Give the lines below again exactly, starting with the line that holds "इस टूल का उपयोग करने से" and going on through the line that holds "इस टूल के अलावा, एक".
───── DATA SUPPLIED ─────
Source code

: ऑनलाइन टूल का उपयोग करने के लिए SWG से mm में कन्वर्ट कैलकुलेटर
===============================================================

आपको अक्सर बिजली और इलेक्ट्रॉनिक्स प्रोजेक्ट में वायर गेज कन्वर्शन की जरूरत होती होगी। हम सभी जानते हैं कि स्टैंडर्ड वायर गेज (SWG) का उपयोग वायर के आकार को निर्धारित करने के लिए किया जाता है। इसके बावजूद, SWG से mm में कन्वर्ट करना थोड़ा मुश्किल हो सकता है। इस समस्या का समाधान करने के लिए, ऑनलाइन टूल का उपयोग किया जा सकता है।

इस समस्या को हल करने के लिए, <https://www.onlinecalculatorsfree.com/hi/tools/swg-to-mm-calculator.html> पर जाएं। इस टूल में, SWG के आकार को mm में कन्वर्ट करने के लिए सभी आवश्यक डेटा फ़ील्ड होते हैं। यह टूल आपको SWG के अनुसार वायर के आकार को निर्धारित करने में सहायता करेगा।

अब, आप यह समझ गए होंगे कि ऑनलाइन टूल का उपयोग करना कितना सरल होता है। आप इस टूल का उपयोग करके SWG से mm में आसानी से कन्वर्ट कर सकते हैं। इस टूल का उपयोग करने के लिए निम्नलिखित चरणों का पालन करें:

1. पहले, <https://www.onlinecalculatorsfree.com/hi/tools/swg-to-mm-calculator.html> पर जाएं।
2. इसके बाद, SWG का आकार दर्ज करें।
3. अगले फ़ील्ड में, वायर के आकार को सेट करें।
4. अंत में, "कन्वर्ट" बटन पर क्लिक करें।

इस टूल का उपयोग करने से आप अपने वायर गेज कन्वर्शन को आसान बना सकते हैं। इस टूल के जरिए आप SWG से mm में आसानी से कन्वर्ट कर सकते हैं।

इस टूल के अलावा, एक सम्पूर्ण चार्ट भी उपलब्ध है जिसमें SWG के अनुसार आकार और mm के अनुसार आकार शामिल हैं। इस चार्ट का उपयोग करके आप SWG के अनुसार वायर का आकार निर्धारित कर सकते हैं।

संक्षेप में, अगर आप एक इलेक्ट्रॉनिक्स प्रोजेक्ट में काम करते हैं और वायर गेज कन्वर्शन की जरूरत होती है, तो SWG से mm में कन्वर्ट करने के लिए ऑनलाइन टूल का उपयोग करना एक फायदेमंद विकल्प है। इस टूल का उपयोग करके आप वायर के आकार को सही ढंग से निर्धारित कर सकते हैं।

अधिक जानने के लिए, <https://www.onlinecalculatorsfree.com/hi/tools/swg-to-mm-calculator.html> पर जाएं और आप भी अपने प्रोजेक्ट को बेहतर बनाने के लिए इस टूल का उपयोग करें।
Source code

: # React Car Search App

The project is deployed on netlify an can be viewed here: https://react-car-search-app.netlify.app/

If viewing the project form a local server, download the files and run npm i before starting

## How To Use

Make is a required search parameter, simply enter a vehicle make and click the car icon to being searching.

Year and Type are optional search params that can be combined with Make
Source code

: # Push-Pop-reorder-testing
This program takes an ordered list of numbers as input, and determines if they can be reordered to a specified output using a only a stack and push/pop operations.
─────
───── DATA SUPPLIED ─────
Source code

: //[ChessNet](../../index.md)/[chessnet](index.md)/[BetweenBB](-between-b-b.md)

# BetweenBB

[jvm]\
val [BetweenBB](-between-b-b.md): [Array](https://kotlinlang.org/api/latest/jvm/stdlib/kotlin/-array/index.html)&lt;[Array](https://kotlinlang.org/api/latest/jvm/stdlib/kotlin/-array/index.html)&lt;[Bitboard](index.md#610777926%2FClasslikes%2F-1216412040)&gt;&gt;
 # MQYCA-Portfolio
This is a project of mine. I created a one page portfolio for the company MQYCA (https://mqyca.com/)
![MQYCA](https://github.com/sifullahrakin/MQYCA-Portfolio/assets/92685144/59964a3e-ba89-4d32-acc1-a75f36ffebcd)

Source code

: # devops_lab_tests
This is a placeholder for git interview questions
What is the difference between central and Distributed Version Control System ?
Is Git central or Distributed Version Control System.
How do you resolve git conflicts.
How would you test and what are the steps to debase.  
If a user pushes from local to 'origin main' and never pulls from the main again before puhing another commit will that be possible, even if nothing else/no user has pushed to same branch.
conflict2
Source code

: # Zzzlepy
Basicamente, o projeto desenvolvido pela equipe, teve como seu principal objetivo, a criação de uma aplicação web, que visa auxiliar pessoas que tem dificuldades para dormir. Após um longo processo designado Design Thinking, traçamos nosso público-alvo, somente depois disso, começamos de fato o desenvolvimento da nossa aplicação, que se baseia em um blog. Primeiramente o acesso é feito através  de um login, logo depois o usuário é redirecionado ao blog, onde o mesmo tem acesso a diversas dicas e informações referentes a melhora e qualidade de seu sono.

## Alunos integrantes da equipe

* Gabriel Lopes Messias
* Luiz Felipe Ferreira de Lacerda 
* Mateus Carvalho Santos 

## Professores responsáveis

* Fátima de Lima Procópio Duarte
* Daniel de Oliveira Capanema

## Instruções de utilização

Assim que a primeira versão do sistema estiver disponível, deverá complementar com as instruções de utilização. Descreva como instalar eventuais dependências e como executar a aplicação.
─────
# EXERCISE OUTPUT:
इस टूल का उपयोग करने से आप अपने वायर गेज कन्वर्शन को आसान बना सकते हैं। इस टूल के जरिए आप SWG से mm में आसानी से कन्वर्ट कर सकते हैं।

इस टूल के अलावा, एक सम्पूर्ण चार्ट भी उपलब्ध है जिसमें SWG के अनुसार आकार और mm के अनुसार आकार शामिल हैं। इस चार्ट का उपयोग करके आप SWG के अनुसार वायर का आकार निर्धारित कर सकते हैं।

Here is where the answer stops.